Cognee: Building Persistent Memory for Multi-Agent Systems - Beyond RAG with Graph-Based Knowledge

Posted Nov 20, 2025 Updated Nov 23, 2025

Cognee - Memory for AI Agents

By Fodev JEO 14 min read

🤔 Curiosity: Can Multi-Agent Systems Truly Remember?

After 8 years of building AI-powered game systems at NC SOFT and COM2US, I’ve seen a persistent challenge: agents forget everything between sessions. An NPC dialogue agent might learn a player’s preferences in one conversation, but when the player returns hours later, that knowledge is gone. A game balance agent might analyze thousands of matches, but each analysis starts from scratch.
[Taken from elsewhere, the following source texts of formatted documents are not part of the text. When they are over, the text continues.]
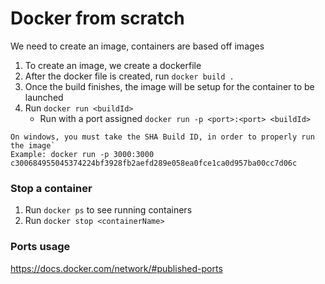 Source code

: # Docker from scratch

We need to create an image, containers are based off images

1. To create an image, we create a dockerfile
2. After the docker file is created, run `docker build .`
3. Once the build finishes, the image will be setup for the container to be launched
4. Run `docker run <buildId>`
   - Run with a port assigned `docker run -p <port>:<port> <buildId>`

```
On windows, you must take the SHA Build ID, in order to properly run the image`
Example: docker run -p 3000:3000 c300684955045374224bf3928fb2aefd289e058ea0fce1ca0d957ba00cc7d06c
```

### Stop a container

1. Run `docker ps` to see running containers
2. Run `docker stop <containerName>`

### Ports usage

https://docs.docker.com/network/#published-ports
Curiosity: What if we could give AI agents persistent memory that connects past conversations, game events, player behaviors, and world knowledge into a unified, searchable knowledge graph? Can we move beyond simple RAG to something that truly understands relationships?

Traditional RAG systems retrieve documents by semantic similarity, but they miss the connections between concepts. In game development, this is critical—a quest about “the Great Fire of 1402” should connect to NPC backstories, location histories, and past player interactions. Pure vector search finds related documents, but doesn’t understand that “Elder Grimshaw” is a person who lost his family in that fire.

Core question: Can Cognee’s graph-vector hybrid approach solve the memory problem for multi-agent systems in production?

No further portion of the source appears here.